_Required action:_
Lines from the one with "- 👀 I’m interested in ..." through the end of the records, and no others, are what the answer should contain, copied exactly; please keep pictures out.

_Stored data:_
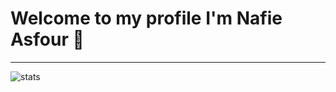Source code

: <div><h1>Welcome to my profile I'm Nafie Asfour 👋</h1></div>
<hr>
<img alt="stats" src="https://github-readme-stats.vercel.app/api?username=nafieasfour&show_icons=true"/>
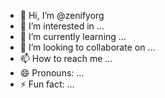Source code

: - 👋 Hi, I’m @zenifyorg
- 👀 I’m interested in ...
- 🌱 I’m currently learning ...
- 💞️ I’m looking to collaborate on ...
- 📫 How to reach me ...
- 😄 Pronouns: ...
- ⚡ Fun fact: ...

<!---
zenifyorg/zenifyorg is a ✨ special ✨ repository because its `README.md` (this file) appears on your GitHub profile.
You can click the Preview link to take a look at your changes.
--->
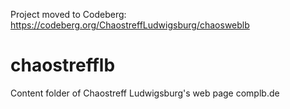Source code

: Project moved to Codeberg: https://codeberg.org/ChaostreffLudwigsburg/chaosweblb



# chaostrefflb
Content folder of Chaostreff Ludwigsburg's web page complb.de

_Response for this exercise:_
- 👀 I’m interested in ...
- 🌱 I’m currently learning ...
- 💞️ I’m looking to collaborate on ...
- 📫 How to reach me ...
- 😄 Pronouns: ...
- ⚡ Fun fact: ...

<!---
zenifyorg/zenifyorg is a ✨ special ✨ repository because its `README.md` (this file) appears on your GitHub profile.
You can click the Preview link to take a look at your changes.
--->
Source code

: Project moved to Codeberg: https://codeberg.org/ChaostreffLudwigsburg/chaosweblb



# chaostrefflb
Content folder of Chaostreff Ludwigsburg's web page complb.de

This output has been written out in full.